Paul Chichester, the Director of Operations at the UK’s National Cyber Security Centre, stated in a press release, “In recent years, we have observed Chinese (Communist) cyber attack groups deliberately turning to use these networks in an attempt to hide their malicious activities and evade accountability.”
The alert mentioned that the operation principle of such “covert networks” or “botnets” involves routing malicious traffic through thousands to hundreds of thousands of compromised home devices globally to mask the source of the attacks. Among the most hijacked devices are household WiFi routers, printers, and network cameras which are vulnerable to infiltration.
A “botnet” is a network made up of a large number of internet-connected devices (such as computers, mobile phones, routers, IoT devices) infected with malicious software and controlled remotely. Each infected device in the network is referred to as a “zombie” or “bot,” and the hackers controlling these devices are known as “bot herders.”
Security officials explained that a regular household’s WiFi router could unknowingly be used as a relay channel for attacking a major corporation.
The international network security agencies pointed out in the alert that most Chinese-linked threat actors are using these networks, and several covert networks have been established and constantly updated, with a single network potentially being used by multiple actors simultaneously. In one case, a Chinese private company infected over 200,000 devices globally to create a massive “covert network.”
The state-supported Chinese network attack organization known as “Volt Typhoon” has been identified as a major user of such “covert networks” and has quietly infiltrated critical infrastructure in the United States, including railways, aviation, and water systems.
Another hacker group, “Flax Typhoon,” utilizes a similar network to conduct espionage activities.
Noteworthy cyber attack cases also include the “Raptor Train” botnet, which reportedly infected over 200,000 internet-connected devices globally, with investigators tracing it back to a Chinese technology company.
In 2026, Google also announced the successful dismantling of a “residential proxy” network. Previously, cybercrime groups and state actors had launched cyber attacks using this method.
The alert also warned that such attacks are typically difficult to detect and prosecute, as relevant evidence may vanish rapidly. Traditional methods of blocking known malicious IP addresses are becoming increasingly ineffective, as attackers can swiftly rotate between thousands of infected devices, rendering any single IP address almost immediately not useful for protecting network security.
In the joint announcement, network experts proposed specific defense recommendations for organizations facing different levels of risk.
For businesses and institutions facing general risks, it is advised to maintain a detailed inventory of connected devices, monitor their normal traffic and patterns, and implement multi-factor authentication (MFA) for employees accessing the network remotely.
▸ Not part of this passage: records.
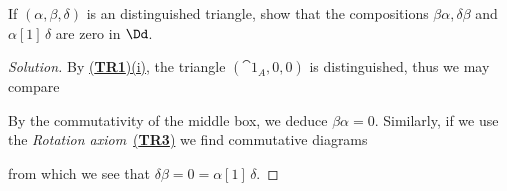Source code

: \begin{exercise}
    If $(\alpha,\beta,\delta)$ is an distinguished triangle,
    show that the compositions $\beta\alpha, \delta\beta$ 
    and $\alpha[1]\,\delta$ are zero in $\Dd$.
    \begin{proof}[Solution]
        By \hyperref[TR1]{(\textbf{TR1})(i)}, 
        the triangle $(\cat{1}_{A},0,0)$ is distinguished,
        thus we may compare
        \begin{center}
        \end{center}
        By the commutativity of the middle box, we deduce $\beta\alpha=0$.
        Similarly, if we use the \emph{Rotation axiom}~\hyperref[TR2]{(\textbf{TR3})}
        we find commutative diagrams
        \begin{center}
        \end{center}
        from which we see that $\delta\beta = 0 = \alpha{[1]}\,\delta$.
    \end{proof}
\end{exercise}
Organizations facing high risks should restrict external access permissions, adopt a zero-trust framework where all connections require verification, and minimize system exposure to the external environment.
For operators of critical infrastructure facing nation-state threats, proactive monitoring of suspicious traffic from household smart devices and the use of machine learning technology to detect anomalies early are essential.
The day before this announcement, Richard Horne, Director of the UK’s National Cyber Security Centre, warned at an annual conference in Glasgow that Chinese intelligence and military entities possess “astoundingly high levels of sophistication and complexity” in their cyber operations.
He also revealed that the UK deals with approximately four nationally significant network incidents every week on average, with the most impactful cyber attacks increasingly related to state regimes rather than purely criminal groups.